***** Information shown

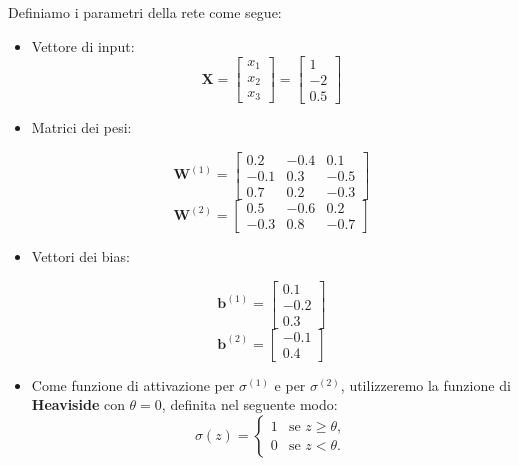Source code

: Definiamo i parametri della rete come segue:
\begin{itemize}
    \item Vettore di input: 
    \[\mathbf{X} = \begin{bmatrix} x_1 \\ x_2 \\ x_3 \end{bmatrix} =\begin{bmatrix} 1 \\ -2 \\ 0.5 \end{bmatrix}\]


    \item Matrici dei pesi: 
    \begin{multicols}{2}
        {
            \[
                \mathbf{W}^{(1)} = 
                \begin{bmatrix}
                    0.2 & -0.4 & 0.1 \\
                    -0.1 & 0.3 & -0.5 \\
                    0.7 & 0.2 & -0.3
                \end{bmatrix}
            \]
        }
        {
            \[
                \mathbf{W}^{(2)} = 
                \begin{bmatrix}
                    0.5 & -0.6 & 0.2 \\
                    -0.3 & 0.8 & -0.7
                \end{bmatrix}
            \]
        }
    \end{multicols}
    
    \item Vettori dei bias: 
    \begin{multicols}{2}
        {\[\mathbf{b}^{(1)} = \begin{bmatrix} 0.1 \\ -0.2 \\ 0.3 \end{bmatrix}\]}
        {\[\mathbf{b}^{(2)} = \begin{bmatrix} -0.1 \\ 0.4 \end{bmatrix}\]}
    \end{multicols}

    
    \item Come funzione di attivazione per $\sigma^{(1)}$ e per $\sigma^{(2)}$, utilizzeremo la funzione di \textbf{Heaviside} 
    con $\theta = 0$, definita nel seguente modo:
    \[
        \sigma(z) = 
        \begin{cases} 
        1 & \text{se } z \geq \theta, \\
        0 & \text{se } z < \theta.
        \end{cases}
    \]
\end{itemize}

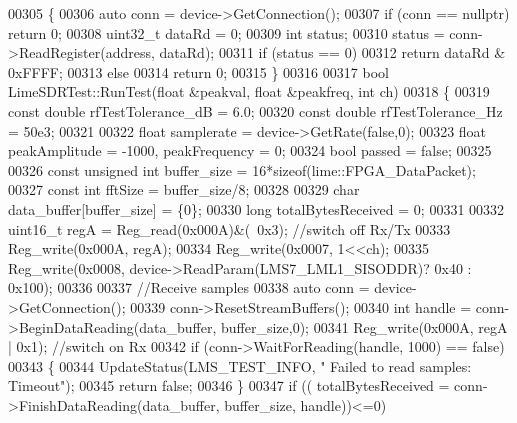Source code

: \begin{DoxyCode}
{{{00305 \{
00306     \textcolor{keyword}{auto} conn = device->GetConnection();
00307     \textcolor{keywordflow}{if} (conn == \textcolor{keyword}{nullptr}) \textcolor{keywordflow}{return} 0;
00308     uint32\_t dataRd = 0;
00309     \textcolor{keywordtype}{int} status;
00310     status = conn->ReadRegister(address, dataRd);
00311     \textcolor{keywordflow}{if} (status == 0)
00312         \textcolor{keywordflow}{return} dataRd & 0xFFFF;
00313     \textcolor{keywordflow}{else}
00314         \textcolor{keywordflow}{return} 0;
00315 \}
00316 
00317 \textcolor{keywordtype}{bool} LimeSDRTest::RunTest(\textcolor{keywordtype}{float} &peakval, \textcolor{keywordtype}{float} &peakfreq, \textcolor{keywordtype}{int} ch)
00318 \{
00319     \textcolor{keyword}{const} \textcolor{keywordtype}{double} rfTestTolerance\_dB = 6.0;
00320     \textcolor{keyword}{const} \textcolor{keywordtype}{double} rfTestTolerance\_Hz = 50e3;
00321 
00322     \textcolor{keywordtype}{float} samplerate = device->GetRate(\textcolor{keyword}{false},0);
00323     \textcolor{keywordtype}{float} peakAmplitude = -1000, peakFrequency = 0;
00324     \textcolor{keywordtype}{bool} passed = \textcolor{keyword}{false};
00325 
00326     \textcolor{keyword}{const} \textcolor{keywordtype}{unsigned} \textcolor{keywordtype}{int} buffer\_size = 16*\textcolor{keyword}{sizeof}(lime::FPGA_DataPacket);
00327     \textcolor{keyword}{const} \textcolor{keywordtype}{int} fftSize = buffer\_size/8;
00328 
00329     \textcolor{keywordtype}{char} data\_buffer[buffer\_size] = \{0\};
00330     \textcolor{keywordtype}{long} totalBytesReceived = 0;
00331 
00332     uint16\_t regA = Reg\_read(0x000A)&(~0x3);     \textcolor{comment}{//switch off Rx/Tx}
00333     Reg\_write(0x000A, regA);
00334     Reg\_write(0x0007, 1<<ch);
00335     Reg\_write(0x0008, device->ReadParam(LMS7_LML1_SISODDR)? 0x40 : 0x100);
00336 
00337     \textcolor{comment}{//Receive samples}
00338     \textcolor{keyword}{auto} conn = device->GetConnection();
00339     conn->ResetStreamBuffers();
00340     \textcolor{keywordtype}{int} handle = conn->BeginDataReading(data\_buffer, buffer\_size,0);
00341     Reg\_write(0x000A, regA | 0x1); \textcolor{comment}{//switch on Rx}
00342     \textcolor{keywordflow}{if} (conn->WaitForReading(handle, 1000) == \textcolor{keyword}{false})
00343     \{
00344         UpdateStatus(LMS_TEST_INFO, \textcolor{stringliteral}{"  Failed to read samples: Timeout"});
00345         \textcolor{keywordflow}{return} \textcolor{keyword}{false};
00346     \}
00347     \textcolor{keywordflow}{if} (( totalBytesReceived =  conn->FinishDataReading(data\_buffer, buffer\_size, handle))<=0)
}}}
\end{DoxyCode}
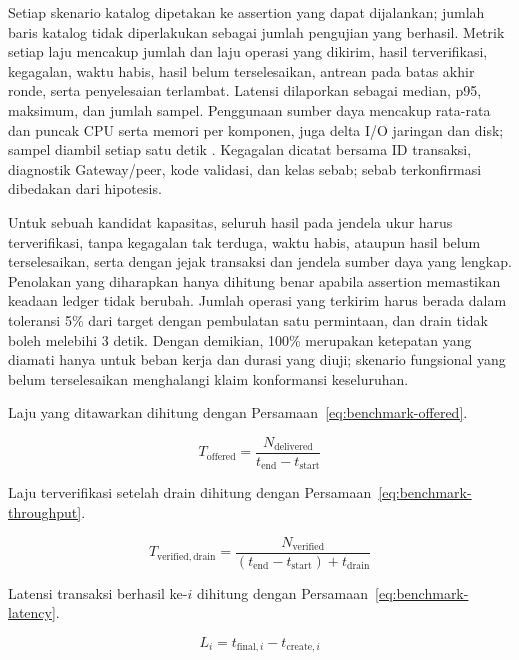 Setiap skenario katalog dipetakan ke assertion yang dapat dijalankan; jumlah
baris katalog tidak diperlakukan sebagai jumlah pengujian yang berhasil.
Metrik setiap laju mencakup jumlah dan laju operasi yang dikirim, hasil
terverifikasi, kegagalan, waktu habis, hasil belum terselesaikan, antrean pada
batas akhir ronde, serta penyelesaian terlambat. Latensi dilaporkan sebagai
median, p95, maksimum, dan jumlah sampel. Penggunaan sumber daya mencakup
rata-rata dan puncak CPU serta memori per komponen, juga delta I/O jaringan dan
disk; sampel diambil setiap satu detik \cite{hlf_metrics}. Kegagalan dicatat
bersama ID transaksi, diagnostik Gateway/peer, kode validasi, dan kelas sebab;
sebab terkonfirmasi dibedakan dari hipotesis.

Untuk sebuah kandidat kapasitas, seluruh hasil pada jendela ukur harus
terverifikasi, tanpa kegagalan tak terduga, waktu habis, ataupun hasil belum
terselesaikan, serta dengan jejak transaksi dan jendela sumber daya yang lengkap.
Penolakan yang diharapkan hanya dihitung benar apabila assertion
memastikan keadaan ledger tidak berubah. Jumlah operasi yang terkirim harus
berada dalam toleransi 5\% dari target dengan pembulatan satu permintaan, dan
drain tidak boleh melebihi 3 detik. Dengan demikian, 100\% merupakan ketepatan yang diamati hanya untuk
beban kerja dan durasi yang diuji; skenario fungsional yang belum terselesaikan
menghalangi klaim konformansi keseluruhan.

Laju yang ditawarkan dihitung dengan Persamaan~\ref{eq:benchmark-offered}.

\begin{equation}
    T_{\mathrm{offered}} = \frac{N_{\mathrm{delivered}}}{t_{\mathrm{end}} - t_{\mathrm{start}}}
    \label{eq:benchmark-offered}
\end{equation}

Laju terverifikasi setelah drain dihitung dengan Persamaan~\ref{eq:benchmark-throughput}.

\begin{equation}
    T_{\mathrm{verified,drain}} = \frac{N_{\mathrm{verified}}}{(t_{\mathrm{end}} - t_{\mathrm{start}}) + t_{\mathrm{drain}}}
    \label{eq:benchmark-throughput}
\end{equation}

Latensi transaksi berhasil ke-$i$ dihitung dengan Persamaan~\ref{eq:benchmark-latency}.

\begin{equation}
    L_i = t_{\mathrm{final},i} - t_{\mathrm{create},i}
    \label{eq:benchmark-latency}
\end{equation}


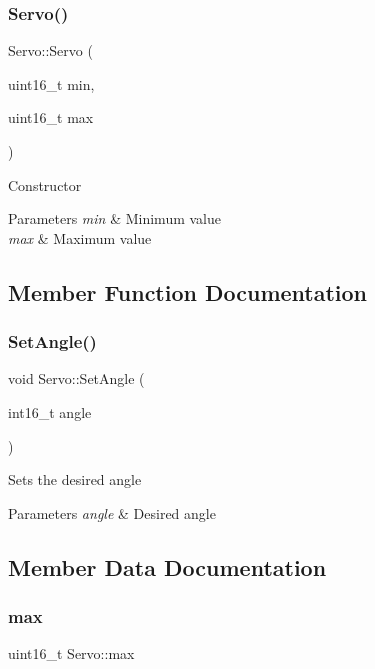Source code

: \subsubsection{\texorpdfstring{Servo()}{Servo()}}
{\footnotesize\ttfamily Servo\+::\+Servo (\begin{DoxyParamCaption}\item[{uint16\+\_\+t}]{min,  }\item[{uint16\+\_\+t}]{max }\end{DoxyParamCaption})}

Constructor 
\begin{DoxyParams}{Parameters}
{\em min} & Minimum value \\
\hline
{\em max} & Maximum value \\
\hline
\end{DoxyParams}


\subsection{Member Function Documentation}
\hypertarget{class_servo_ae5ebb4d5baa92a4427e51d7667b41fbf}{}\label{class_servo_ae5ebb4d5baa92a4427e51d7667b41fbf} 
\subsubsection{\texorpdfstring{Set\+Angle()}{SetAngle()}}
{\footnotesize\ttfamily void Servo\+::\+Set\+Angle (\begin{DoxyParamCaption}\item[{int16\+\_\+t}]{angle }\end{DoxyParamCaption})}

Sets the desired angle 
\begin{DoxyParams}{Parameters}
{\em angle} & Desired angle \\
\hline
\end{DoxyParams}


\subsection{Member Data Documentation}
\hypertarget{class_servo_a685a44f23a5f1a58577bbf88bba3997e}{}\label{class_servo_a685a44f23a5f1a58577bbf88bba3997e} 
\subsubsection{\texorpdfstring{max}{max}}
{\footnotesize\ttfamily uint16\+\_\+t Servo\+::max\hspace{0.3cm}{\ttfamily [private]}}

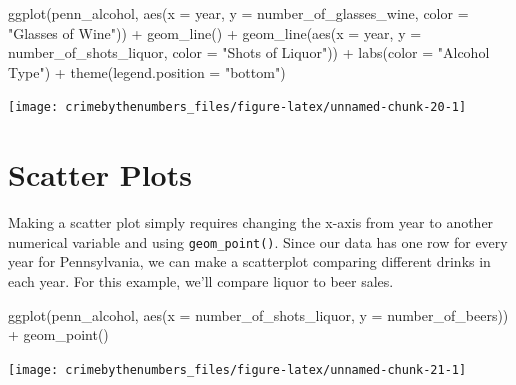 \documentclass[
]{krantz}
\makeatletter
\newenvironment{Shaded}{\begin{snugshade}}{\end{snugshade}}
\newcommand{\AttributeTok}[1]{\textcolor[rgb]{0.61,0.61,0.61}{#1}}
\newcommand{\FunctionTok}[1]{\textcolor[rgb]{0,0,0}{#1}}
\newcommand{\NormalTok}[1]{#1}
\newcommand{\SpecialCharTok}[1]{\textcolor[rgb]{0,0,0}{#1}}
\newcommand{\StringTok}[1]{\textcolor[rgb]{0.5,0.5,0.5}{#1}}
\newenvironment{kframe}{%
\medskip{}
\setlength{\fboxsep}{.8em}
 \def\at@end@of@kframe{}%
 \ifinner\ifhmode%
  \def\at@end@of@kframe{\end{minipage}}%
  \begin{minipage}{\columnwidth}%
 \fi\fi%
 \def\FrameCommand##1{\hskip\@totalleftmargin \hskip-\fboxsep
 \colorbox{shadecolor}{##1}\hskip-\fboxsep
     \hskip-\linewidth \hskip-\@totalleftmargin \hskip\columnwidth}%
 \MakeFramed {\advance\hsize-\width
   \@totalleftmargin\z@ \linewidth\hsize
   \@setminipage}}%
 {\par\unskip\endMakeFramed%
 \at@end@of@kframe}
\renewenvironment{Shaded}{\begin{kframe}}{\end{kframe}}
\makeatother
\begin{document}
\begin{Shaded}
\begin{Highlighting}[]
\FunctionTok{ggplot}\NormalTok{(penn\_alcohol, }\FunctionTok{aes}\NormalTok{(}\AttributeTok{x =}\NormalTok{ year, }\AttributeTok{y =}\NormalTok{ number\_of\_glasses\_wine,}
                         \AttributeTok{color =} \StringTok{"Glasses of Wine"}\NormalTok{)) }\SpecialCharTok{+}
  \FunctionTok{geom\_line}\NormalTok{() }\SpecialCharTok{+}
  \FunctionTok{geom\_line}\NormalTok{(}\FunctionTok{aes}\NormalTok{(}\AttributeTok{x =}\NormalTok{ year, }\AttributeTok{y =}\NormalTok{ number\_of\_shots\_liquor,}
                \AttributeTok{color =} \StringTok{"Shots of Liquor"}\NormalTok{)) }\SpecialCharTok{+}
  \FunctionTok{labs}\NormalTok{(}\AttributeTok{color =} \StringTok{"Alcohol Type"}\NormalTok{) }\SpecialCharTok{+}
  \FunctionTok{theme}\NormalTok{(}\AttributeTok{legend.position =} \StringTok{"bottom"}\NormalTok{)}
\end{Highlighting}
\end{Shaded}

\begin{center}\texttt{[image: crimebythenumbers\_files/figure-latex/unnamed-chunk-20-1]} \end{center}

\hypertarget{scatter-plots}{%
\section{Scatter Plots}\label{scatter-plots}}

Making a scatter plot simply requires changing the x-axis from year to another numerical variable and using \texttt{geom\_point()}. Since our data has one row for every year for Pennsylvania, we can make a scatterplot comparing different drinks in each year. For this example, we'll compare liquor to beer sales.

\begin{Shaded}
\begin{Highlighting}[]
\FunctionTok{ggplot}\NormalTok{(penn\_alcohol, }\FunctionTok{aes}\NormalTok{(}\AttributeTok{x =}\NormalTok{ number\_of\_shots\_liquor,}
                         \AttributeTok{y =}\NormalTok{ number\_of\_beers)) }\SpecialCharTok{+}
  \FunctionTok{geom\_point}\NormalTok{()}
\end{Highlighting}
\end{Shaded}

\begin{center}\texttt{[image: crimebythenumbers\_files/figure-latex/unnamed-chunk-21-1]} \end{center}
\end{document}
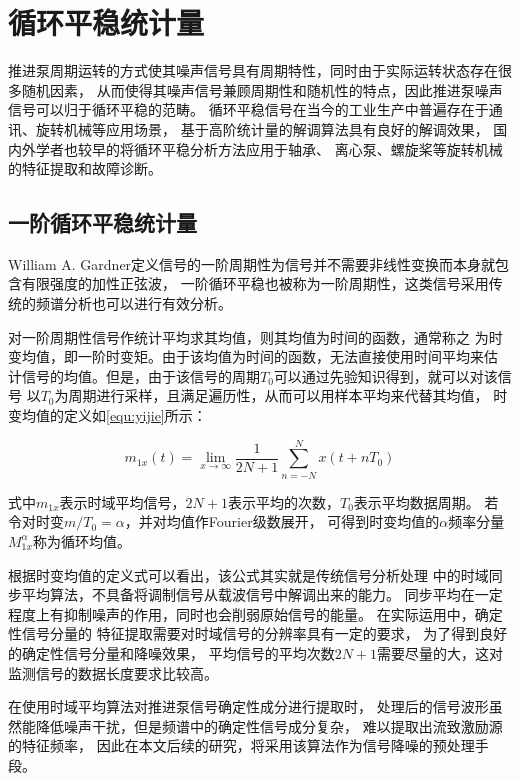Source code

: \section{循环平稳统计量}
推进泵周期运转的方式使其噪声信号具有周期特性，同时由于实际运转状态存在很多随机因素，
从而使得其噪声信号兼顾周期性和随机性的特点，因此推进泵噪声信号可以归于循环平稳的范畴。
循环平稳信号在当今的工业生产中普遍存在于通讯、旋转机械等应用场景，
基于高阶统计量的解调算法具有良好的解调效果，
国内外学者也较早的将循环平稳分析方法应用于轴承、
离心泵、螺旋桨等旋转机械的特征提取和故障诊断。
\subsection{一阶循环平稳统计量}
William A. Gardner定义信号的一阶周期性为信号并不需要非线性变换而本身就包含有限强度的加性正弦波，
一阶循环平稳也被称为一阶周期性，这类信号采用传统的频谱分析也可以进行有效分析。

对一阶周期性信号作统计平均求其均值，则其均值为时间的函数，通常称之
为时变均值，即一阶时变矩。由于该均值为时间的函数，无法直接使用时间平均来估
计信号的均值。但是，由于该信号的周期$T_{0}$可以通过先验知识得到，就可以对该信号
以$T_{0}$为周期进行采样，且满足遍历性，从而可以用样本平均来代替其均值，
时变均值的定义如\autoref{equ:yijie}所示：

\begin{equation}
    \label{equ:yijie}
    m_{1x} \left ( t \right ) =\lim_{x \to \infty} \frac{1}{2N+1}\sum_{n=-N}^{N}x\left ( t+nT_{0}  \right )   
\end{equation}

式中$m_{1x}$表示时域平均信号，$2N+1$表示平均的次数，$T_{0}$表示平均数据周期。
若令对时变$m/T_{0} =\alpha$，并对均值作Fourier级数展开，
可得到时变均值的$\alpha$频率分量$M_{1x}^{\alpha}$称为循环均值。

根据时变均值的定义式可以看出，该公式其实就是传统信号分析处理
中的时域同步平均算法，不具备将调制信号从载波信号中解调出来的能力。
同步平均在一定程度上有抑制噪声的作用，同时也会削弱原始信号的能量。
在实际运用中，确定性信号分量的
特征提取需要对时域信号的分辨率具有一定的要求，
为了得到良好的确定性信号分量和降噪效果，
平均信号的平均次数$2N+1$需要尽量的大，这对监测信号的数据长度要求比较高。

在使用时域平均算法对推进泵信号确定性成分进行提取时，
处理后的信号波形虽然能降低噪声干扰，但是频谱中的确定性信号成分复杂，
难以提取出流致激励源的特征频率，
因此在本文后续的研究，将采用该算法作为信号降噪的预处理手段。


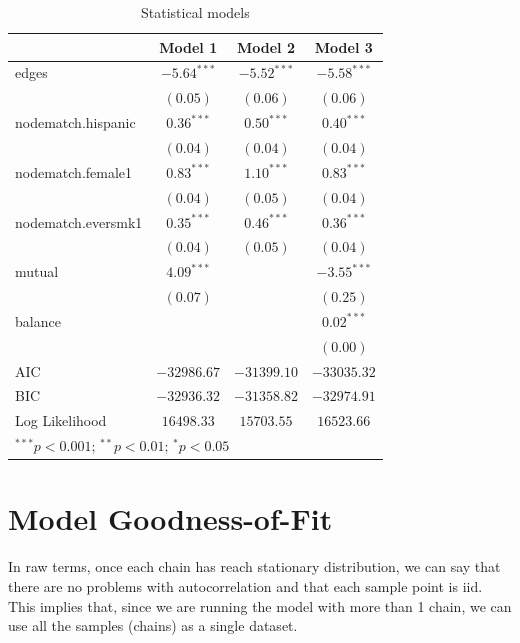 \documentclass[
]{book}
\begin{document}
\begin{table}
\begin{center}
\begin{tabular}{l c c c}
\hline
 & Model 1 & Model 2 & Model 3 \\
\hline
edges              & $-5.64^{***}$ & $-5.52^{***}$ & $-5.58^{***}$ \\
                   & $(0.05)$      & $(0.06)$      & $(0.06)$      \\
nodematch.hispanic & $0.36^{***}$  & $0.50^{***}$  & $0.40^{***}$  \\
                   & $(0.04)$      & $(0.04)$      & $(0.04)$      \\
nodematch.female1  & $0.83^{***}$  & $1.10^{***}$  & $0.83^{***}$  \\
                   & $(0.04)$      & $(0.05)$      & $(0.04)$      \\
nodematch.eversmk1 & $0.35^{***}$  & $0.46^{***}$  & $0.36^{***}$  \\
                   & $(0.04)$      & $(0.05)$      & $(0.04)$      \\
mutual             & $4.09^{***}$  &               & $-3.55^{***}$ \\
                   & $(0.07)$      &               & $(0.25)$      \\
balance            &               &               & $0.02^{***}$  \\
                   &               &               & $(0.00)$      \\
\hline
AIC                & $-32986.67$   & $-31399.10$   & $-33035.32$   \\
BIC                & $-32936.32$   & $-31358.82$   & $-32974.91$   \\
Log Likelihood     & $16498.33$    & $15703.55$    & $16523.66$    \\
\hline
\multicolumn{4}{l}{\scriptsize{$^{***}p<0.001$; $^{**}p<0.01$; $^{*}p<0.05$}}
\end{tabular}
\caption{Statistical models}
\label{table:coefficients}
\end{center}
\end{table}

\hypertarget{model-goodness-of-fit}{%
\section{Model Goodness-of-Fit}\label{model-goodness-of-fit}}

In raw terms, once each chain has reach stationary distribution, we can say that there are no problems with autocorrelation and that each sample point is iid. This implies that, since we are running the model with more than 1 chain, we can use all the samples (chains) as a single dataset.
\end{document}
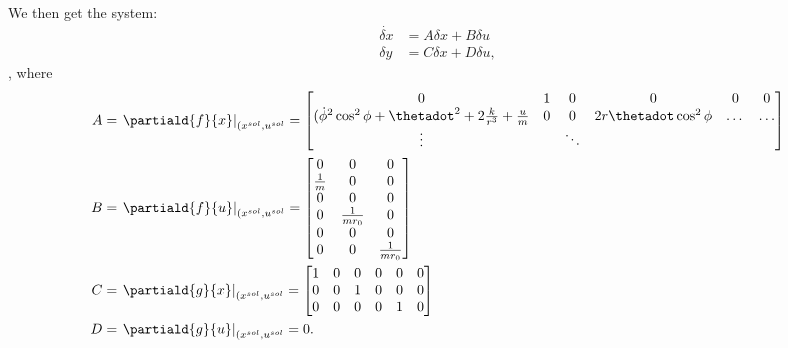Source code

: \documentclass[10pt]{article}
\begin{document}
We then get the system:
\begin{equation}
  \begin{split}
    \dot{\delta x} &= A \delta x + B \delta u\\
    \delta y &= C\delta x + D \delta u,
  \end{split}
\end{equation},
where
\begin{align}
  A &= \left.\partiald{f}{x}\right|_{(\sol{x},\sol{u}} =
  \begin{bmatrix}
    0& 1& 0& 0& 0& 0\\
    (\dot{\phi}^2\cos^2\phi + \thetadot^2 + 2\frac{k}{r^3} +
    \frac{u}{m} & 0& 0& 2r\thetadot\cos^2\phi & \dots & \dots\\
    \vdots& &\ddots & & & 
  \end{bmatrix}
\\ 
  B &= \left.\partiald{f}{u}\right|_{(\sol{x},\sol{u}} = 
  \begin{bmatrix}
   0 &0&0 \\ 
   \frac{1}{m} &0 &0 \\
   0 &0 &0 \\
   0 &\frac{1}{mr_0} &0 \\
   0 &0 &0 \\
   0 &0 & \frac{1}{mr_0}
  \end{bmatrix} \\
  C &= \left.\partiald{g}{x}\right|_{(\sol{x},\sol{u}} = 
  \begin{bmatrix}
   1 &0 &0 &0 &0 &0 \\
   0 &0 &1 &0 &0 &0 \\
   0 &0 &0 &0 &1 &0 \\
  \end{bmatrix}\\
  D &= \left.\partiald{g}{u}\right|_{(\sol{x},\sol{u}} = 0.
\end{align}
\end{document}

**********

*Work instruction:*
Could you return all lines from the data above that contain the string "GetConnection"?

*Task output:*
00306     \textcolor{keyword}{auto} conn = device->GetConnection();
00338     \textcolor{keyword}{auto} conn = device->GetConnection();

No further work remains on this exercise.